> [TASK GOAL]
Across all entries below, how many lines include "program"? Only the number, please.

Extracted records
=== Section Start ===

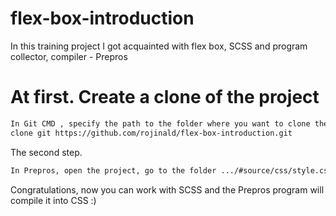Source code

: # flex-box-introduction
In this training project I got acquainted with flex box, SCSS and program collector, compiler - Prepros

# At first. Create a clone of the project
```sh
In Git CMD , specify the path to the folder where you want to clone the project . Then enter the command :                                             
clone git https://github.com/rojinald/flex-box-introduction.git
```
The second step.
```sh
In Prepros, open the project, go to the folder .../#source/css/style.css and on the right in the OUTPUT FILE column specify the path to .../css/style.css
```
Congratulations, now you can work with SCSS and the Prepros program will compile it into CSS :)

=== Section End ===

> [EXERCISE ANSWER]
2